My friends agreed — they even said that muscular women are more beautiful than those thin bony model types. I don’t like people associating women with weakness, and while I’m not trying to prove anything by having some amount of strength, I know it’s important to me. It’s important because it has taught me so much. I’ve learned to respect myself, take care of my body, and appreciate the benefits of good old-fashioned exercise. It’s quite a change from the Reese’s eating kid who was too lazy to play.
So, my birthday is approaching, and I told my parents that I would like some hand weights. I said, “Well, if we can’t join American Family Fitness, at least let me have some hand weights. I promise I’ll use them; you have my word!”
Of course, my mother is under the impression that I should never lift anything over 5 pounds … not any time, ever. But sooner or later, you have to add weight to improve, no?

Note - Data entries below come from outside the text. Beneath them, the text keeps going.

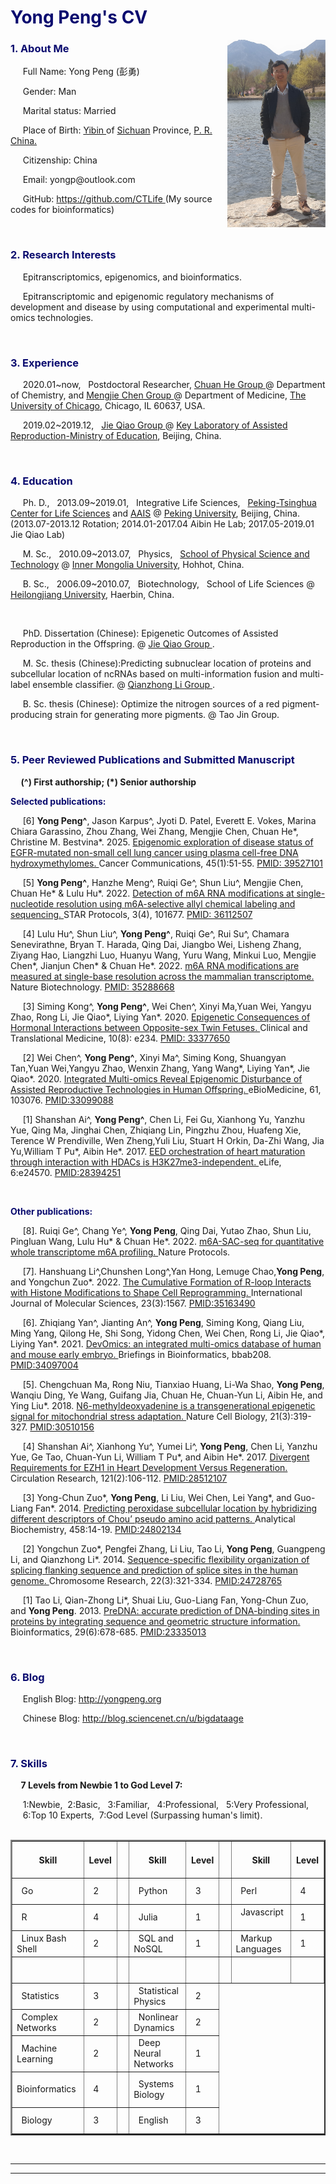 <h1 style = "color:#0a0b6f"> <b> Yong Peng's CV </b>  <span style="font-size:20px">   </span>    </h1> 
<img src="http://github.com/bigdataage/bigdataage.github.io/raw/master/yongpengyi.png"    height="300"  style="float:right;"  />   
<h3 style = "color:#0a0b6f"><b> 1. About Me </b></h3>   
<p> &nbsp;&nbsp;&nbsp;&nbsp; Full Name: Yong Peng (彭勇) </p>
<p> &nbsp;&nbsp;&nbsp;&nbsp; Gender: Man </p>       
<p> &nbsp;&nbsp;&nbsp;&nbsp; Marital status: Married </p>   
<p> &nbsp;&nbsp;&nbsp;&nbsp; Place of Birth: <a href="https://en.wikipedia.org/wiki/Yibin"> Yibin </a> of <a href="https://en.wikipedia.org/wiki/Sichuan">Sichuan</a> Province, <a href="https://en.wikipedia.org/wiki/China"> P. R. China. </a> </p>
<p> &nbsp;&nbsp;&nbsp;&nbsp; Citizenship: China </p>
<p> &nbsp;&nbsp;&nbsp;&nbsp; Email: yongp@outlook.com </p>
<p> &nbsp;&nbsp;&nbsp;&nbsp; GitHub: <a href="https://github.com/CTLife"> https://github.com/CTLife </a> (My source codes for bioinformatics) 
</p>   

                 
<br>      


<h3><b style = "color:#0a0b6f"> 2. Research Interests </b></h3>
<p> &nbsp;&nbsp;&nbsp;&nbsp; Epitranscriptomics, epigenomics, and bioinformatics. </p>
<p> &nbsp;&nbsp;&nbsp;&nbsp; Epitranscriptomic and epigenomic regulatory mechanisms of development and disease by using computational and experimental multi-omics technologies.</p>   


<br>      


<h3><b style = "color:#0a0b6f"> 3. Experience</b> </h3> 
<p> &nbsp;&nbsp;&nbsp;&nbsp; 2020.01~now,  &nbsp; Postdoctoral Researcher, <a href="http://he-group.uchicago.edu/"> Chuan He Group </a> @ Department of Chemistry, and <a href="http://www.mengjiechen.com/"> Mengjie Chen Group </a> @ Department of Medicine, <a href="https://www.uchicago.edu/">The University of Chicago</a>, Chicago, IL 60637, USA. </p>
<p> &nbsp;&nbsp;&nbsp;&nbsp; 2019.02~2019.12,  &nbsp; <a href="http://www.cls.edu.cn/english/PrincipalInvestigator/pi/index2831.shtml"> Jie Qiao Group </a>@ <a href="http://www.puh3rmc.org/">Key Laboratory of Assisted Reproduction-Ministry of Education</a>, Beijing, China. </p>                     
 
 
 <br>
  
  
<h3><b style = "color:#0a0b6f"> 4. Education </b></h3>
<p> &nbsp;&nbsp;&nbsp;&nbsp; Ph. D., &nbsp; 2013.09~2019.01,  &nbsp; Integrative Life Sciences,  &nbsp; <a href="http://www.cls.edu.cn/english/">Peking-Tsinghua Center for Life Sciences</a> and <a href="http://www.aais.pku.edu.cn">AAIS</a> @ <a href="https://en.wikipedia.org/wiki/Peking_University">Peking University</a>, Beijing, China. (2013.07-2013.12 Rotation; 2014.01-2017.04 Aibin He Lab; 2017.05-2019.01 Jie Qiao Lab) </p> 
<p> &nbsp;&nbsp;&nbsp;&nbsp; M. Sc., &nbsp; 2010.09~2013.07,  &nbsp; Physics,  &nbsp; <a href="http://wlxy.imu.edu.cn/"> School of Physical Science and Technology</a> @ <a href="https://en.wikipedia.org/wiki/Inner_Mongolia_University">Inner Mongolia University</a>, Hohhot, China. </p>
<p> &nbsp;&nbsp;&nbsp;&nbsp; B. Sc., &nbsp; 2006.09~2010.07,  &nbsp; Biotechnology,  &nbsp; School of Life Sciences @ <a href="https://en.wikipedia.org/wiki/Heilongjiang_University">Heilongjiang University</a>, Haerbin, China. </p>             
<br>
<p> &nbsp;&nbsp;&nbsp;&nbsp; PhD. Dissertation (Chinese): Epigenetic Outcomes of Assisted Reproduction in the Offspring. @ <a href="http://www.cls.edu.cn/english/PrincipalInvestigator/pi/index2831.shtml"> Jie Qiao Group </a>. </p>
<p> &nbsp;&nbsp;&nbsp;&nbsp; M. Sc. thesis (Chinese):Predicting subnuclear location of proteins and subcellular location of ncRNAs based on 
multi-information fusion and multi-label ensemble classifier. @ <a href="http://wlxy.imu.edu.cn/info/1305/3351.htm"> Qianzhong Li Group </a>. </p>                
<p> &nbsp;&nbsp;&nbsp;&nbsp; B. Sc. thesis (Chinese): Optimize the nitrogen sources of a red pigment-producing strain for generating more pigments. @ Tao Jin Group. </p>


<br>       


<h3><b style = "color:#0a0b6f"> 5. Peer Reviewed Publications and Submitted Manuscript </b></h3>                 
<p><b> &nbsp;&nbsp;&nbsp;&nbsp; (^) First authorship; (*) Senior authorship </b></p>

<p><b style = "color:#0a0b6f"> Selected publications: </b></p> 

<p> &nbsp;&nbsp;&nbsp;&nbsp; [6] <b>Yong Peng^</b>, Jason Karpus^, Jyoti D. Patel, Everett E. Vokes, Marina Chiara Garassino, Zhou Zhang, Wei Zhang, Mengjie Chen, Chuan He*, Christine M. Bestvina*. 2025.  <a href="https://onlinelibrary.wiley.com/doi/10.1002/cac2.12606"> Epigenomic exploration of disease status of EGFR-mutated non-small cell lung cancer using plasma cell-free DNA hydroxymethylomes. </a>  Cancer Communications, 45(1):51-55.   <a href="https://pubmed.ncbi.nlm.nih.gov/39527101/">PMID: 39527101</a>
</p>

<p> &nbsp;&nbsp;&nbsp;&nbsp; [5] <b>Yong Peng^</b>, Hanzhe Meng^, Ruiqi Ge^, Shun Liu^, Mengjie Chen, Chuan He* & Lulu Hu*. 2022. 
<a href="https://www.sciencedirect.com/science/article/pii/S2666166722005573"> Detection of m6A RNA modifications at single-nucleotide resolution using m6A-selective allyl chemical labeling and sequencing. </a>  STAR Protocols, 3(4), 101677. <a href="https://pubmed.ncbi.nlm.nih.gov/36112507/">PMID: 36112507</a>
</p>


<p> &nbsp;&nbsp;&nbsp;&nbsp; [4] Lulu Hu^, Shun Liu^, <b>Yong Peng^</b>, Ruiqi Ge^, Rui Su^, Chamara Senevirathne, Bryan T. Harada, Qing Dai, Jiangbo Wei, Lisheng Zhang, Ziyang Hao, Liangzhi Luo, Huanyu Wang, Yuru Wang, Minkui Luo, Mengjie Chen*, Jianjun Chen* & Chuan He*. 2022. <a href="https://www.nature.com/articles/s41587-022-01243-z"> m6A RNA modifications are measured at single-base resolution across the mammalian transcriptome. </a>  Nature Biotechnology. <a href="https://pubmed.ncbi.nlm.nih.gov/35288668/">PMID: 35288668</a>
</p>

<p> &nbsp;&nbsp;&nbsp;&nbsp; [3] Siming Kong^, <b>Yong Peng^</b>, Wei Chen^, Xinyi Ma,Yuan Wei, Yangyu Zhao, Rong Li, Jie Qiao*, Liying Yan*. 2020. <a href="https://onlinelibrary.wiley.com/doi/full/10.1002/ctm2.234"> Epigenetic Consequences of Hormonal Interactions between Opposite-sex Twin Fetuses. </a>  Clinical and Translational Medicine, 10(8): e234. <a href="https://pubmed.ncbi.nlm.nih.gov/33377650/">PMID: 33377650</a>
</p>

<p> &nbsp;&nbsp;&nbsp;&nbsp; [2] Wei Chen^, <b>Yong Peng^</b>, Xinyi Ma^, Siming Kong, Shuangyan Tan,Yuan Wei,Yangyu Zhao, Wenxin Zhang, Yang
Wang*, Liying Yan*, Jie Qiao*. 2020. <a href="https://www.thelancet.com/journals/ebiom/article/PIIS2352-3964(20)30452-7/fulltext"> Integrated Multi-omics Reveal Epigenomic Disturbance of Assisted Reproductive Technologies in Human Offspring. </a>  eBioMedicine, 61, 103076. <a href="https://www.ncbi.nlm.nih.gov/pmc/articles/PMC7585147/">PMID:33099088</a>
</p>

<p> &nbsp;&nbsp;&nbsp;&nbsp; [1] Shanshan Ai^, <b>Yong Peng^</b>, Chen Li, Fei Gu, Xianhong Yu, Yanzhu Yue, Qing Ma, Jinghai Chen, Zhiqiang Lin, Pingzhu Zhou, Huafeng Xie, Terence W Prendiville, Wen Zheng,Yuli Liu, Stuart H Orkin, Da-Zhi Wang, Jia Yu,William T Pu*, Aibin He*. 2017. 
<a href="https://elifesciences.org/content/6/e24570">
EED orchestration of heart maturation through interaction with HDACs is H3K27me3-independent. </a>   
eLife, 6:e24570. <a href="https://www.ncbi.nlm.nih.gov/pmc/articles/PMC5400508/">PMID:28394251</a>
</p>
         
<br>     
       
<p><b style = "color:#0a0b6f"> Other publications: </b></p> 

<p> &nbsp;&nbsp;&nbsp;&nbsp; [8]. Ruiqi Ge^, Chang Ye^, <b>Yong Peng</b>, Qing Dai, Yutao Zhao, Shun Liu, Pingluan Wang, Lulu Hu* & Chuan He*. 2022. <a href="https://www.nature.com/articles/s41596-022-00765-9"> m6A-SAC-seq for quantitative whole transcriptome m6A profiling. </a>   Nature Protocols.   </p>

<p> &nbsp;&nbsp;&nbsp;&nbsp; [7]. Hanshuang Li^,Chunshen Long^,Yan Hong, Lemuge Chao,<b>Yong Peng</b>, and Yongchun Zuo*. 2022. <a href="https://www.mdpi.com/1422-0067/23/3/1567"> The Cumulative Formation of R-loop Interacts with Histone Modifications to Shape Cell Reprogramming. </a>    International Journal of Molecular Sciences, 23(3):1567.  <a href="https://pubmed.ncbi.nlm.nih.gov/35163490/">PMID:35163490</a> </p>

<p> &nbsp;&nbsp;&nbsp;&nbsp; [6]. Zhiqiang Yan^, Jianting An^, <b>Yong Peng</b>, Siming Kong, Qiang Liu, Ming Yang, Qilong He, Shi Song, Yidong Chen, Wei Chen, Rong Li, Jie Qiao*, Liying Yan*. 2021. <a href="https://academic.oup.com/bib/advance-article-abstract/doi/10.1093/bib/bbab208/6294163?redirectedFrom=fulltext"> DevOmics: an integrated multi-omics database of human and mouse early embryo. </a> Briefings in Bioinformatics, bbab208.  <a href="https://pubmed.ncbi.nlm.nih.gov/34097004/">PMID:34097004</a> </p>

<p> &nbsp;&nbsp;&nbsp;&nbsp; [5]. Chengchuan Ma, Rong Niu, Tianxiao Huang, Li-Wa Shao, <b>Yong Peng</b>, Wanqiu Ding, Ye Wang, Guifang Jia, Chuan He, Chuan-Yun Li, Aibin He, and Ying Liu*. 2018. <a href="https://www.nature.com/articles/s41556-018-0238-5">N6-methyldeoxyadenine is a transgenerational epigenetic signal for mitochondrial stress adaptation. </a> Nature Cell Biology, 21(3):319-327.  <a href="https://www.ncbi.nlm.nih.gov/pubmed/30510156">PMID:30510156</a> </p>

<p> &nbsp;&nbsp;&nbsp;&nbsp; [4] Shanshan Ai^, Xianhong Yu^, Yumei Li^, <b>Yong Peng</b>, Chen Li, Yanzhu Yue, Ge Tao, Chuan-Yun Li, William T Pu*, and Aibin He*. 2017. 
<a href="http://circres.ahajournals.org/content/early/2017/05/16/CIRCRESAHA.117.311212">
Divergent Requirements for EZH1 in Heart Development Versus Regeneration. </a>   
Circulation Research, 121(2):106-112. <a href="https://www.ncbi.nlm.nih.gov/pubmed/28512107">PMID:28512107</a>
</p>
                                                                                                       
<p> &nbsp;&nbsp;&nbsp;&nbsp; [3]  Yong-Chun Zuo*, <b>Yong Peng</b>, Li Liu, Wei Chen, Lei Yang*, and Guo-Liang Fan*. 2014.  
<a href="http://www.sciencedirect.com/science/article/pii/S0003269714001912">
Predicting peroxidase subcellular location by hybridizing different descriptors of Chou’ pseudo amino acid patterns. </a>
Analytical Biochemistry, 458:14-19.  <a href="https://www.ncbi.nlm.nih.gov/pubmed/24802134">PMID:24802134</a>
</p>
                 
<p> &nbsp;&nbsp;&nbsp;&nbsp; [2]  Yongchun Zuo*, Pengfei Zhang, Li Liu, Tao Li, <b>Yong Peng</b>, Guangpeng Li, and Qianzhong Li*. 2014.  
<a href="http://link.springer.com/article/10.1007%2Fs10577-014-9414-z">
Sequence-specific flexibility organization of splicing flanking sequence and prediction of splice sites in the human genome. </a>
Chromosome Research, 22(3):321-334.  <a href="https://www.ncbi.nlm.nih.gov/pubmed/24728765">PMID:24728765</a>
</p>
                   
<p> &nbsp;&nbsp;&nbsp;&nbsp; [1] Tao Li, Qian-Zhong Li*, Shuai Liu, Guo-Liang Fan, Yong-Chun Zuo, and <b>Yong Peng</b>. 2013.  
<a href="http://bioinformatics.oxfordjournals.org/content/29/6/678.abstract">
PreDNA: accurate prediction of DNA-binding sites in proteins by integrating sequence and geometric structure information. </a>
Bioinformatics, 29(6):678-685.  <a href="https://www.ncbi.nlm.nih.gov/pubmed/23335013">PMID:23335013</a>
</p>


<br>     
  
  
<h3><b style = "color:#0a0b6f"> 6. Blog </b></h3>                                                                         
                                                                   
<p> &nbsp;&nbsp;&nbsp;&nbsp; English Blog: <a href="http://yongpeng.org">http://yongpeng.org</a> </p>               
<p> &nbsp;&nbsp;&nbsp;&nbsp; Chinese Blog: <a href="http://blog.sciencenet.cn/u/bigdataage">http://blog.sciencenet.cn/u/bigdataage</a> </p>       
 
 
<br>        
         
         
<h3><b style = "color:#0a0b6f"> 7. Skills  </b></h3>  
<b> &nbsp;&nbsp;&nbsp;&nbsp; 7 Levels from Newbie 1 to God Level 7: <br> </b>     
<p> &nbsp;&nbsp;&nbsp;&nbsp; 1:Newbie,&nbsp;  2:Basic, &nbsp;  3:Familiar, &nbsp;   4:Professional, &nbsp;  5:Very Professional, &nbsp;    <br> 
    &nbsp;&nbsp;&nbsp;&nbsp; 6:Top 10 Experts,&nbsp;  7:God Level (Surpassing human's limit). <br> <br> </p>         
<table border="2"  align="center"> 
  <tr>              
    <th> &nbsp; Skill &nbsp; </th>
    <th> &nbsp; Level &nbsp;  </th> 
    <th> &nbsp; &nbsp;  </th>
    <th> &nbsp; Skill &nbsp; </th>
    <th> &nbsp; Level &nbsp;  </th>   
    <th> &nbsp; &nbsp;  </th>
    <th> &nbsp; Skill &nbsp; </th>
    <th> &nbsp; Level &nbsp;  </th> 
  </tr>            
  <tr>
    <td> &nbsp;  Go  &nbsp; </td>
    <td> &nbsp;  2  &nbsp; </td>
    <th> &nbsp; &nbsp;  </th>
    <td> &nbsp;  Python  &nbsp; </td>
    <td> &nbsp;  3  &nbsp; </td>
    <th> &nbsp; &nbsp;  </th>
    <td> &nbsp;  Perl  &nbsp; </td>
    <td> &nbsp;  4  &nbsp; </td>
  </tr>  
  <tr>
    <td> &nbsp;  R  &nbsp; </td>
    <td> &nbsp;  4  &nbsp; </td>
    <th> &nbsp; &nbsp;  </th>
    <td> &nbsp;  Julia  &nbsp; </td>
    <td> &nbsp;  1  &nbsp; </td>
      <th> &nbsp; &nbsp;  </th>
      <td> &nbsp;  Javascript  &nbsp; </td>
    <td> &nbsp;  1  &nbsp; </td>
  </tr>
  <tr>
    <td> &nbsp;  Linux Bash Shell  &nbsp; </td>
    <td> &nbsp;  2  &nbsp; </td>
    <th> &nbsp; &nbsp;  </th>
    <td> &nbsp;  SQL and NoSQL  &nbsp; </td>
    <td> &nbsp;  1  &nbsp; </td>
     <th> &nbsp; &nbsp;  </th>
    <td> &nbsp;  Markup Languages  &nbsp; </td>
    <td> &nbsp;  1  &nbsp; </td>
  </tr>
  <tr>
    <td> &nbsp;  &nbsp; </td>
    <td> &nbsp;  &nbsp; </td>
    <th> &nbsp;  &nbsp; </th>
    <td> &nbsp;  &nbsp; </td>
    <td> &nbsp;  &nbsp; </td>
    <th> &nbsp;  &nbsp; </th>
    <td> &nbsp;  &nbsp; </td>
    <td> &nbsp;  &nbsp; </td>
  </tr>
  <tr>
    <td> &nbsp;  Statistics  &nbsp; </td>
    <td> &nbsp;  3  &nbsp; </td>
    <th> &nbsp; &nbsp;  </th>
    <td> &nbsp;  Statistical Physics  &nbsp; </td>
    <td> &nbsp;  2  &nbsp; </td>
  </tr>
  <tr>
    <td> &nbsp;  Complex Networks  &nbsp; </td>
    <td> &nbsp;  2  &nbsp; </td>
    <th> &nbsp; &nbsp;  </th>
    <td> &nbsp;  Nonlinear Dynamics  &nbsp; </td>
    <td> &nbsp;  2  &nbsp; </td>
  </tr>
  <tr>
    <td> &nbsp;  Machine Learning  &nbsp; </td>
    <td> &nbsp;  2  &nbsp; </td>
    <th> &nbsp; &nbsp;  </th>
    <td> &nbsp;  Deep Neural Networks  &nbsp; </td>
    <td> &nbsp;  1  &nbsp; </td>
  </tr>
  <tr>
    <td> &nbsp;  Bioinformatics  &nbsp; </td>
    <td> &nbsp;  4  &nbsp; </td>
    <th> &nbsp; &nbsp;  </th>
    <td> &nbsp;  Systems Biology  &nbsp; </td>
    <td> &nbsp;  1  &nbsp; </td>
  </tr>
  <tr>
    <td> &nbsp;  Biology  &nbsp; </td>
    <td> &nbsp;  3  &nbsp; </td>
    <th> &nbsp; &nbsp;  </th>
    <td> &nbsp;  English  &nbsp; </td>
    <td> &nbsp;  3  &nbsp; </td>
  </tr>
</table>                                 
                       
<br>     
                                
----------------------------------------------------------------------------------                            
----------------------------------------------------------------------------------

I remember the blunt, perhaps ill-advised words of my elementary school gym teacher. She said that if there are two applicants for a job, one who can type around 50 words a minute and one who can type 40 words a minute, it comes down to appearance. The more attractive, physically fit, yet slower (typist) will most likely get the job.
I think it’s the third woman who gets the job: the one who uses hand weights to strengthen her arms and wrists so they can handle the stress of typing. That third woman is me. I’ve proved these teachers and coaches wrong. I tore apart their expectations, and if I weren’t so damn polite, mannerly and respectful, I would go back to them and get in their faces. (“Look at me now, bitch!”)
But I’m not going to do that. Besides, it’s about 4:30, time for me to go warm up for a long run.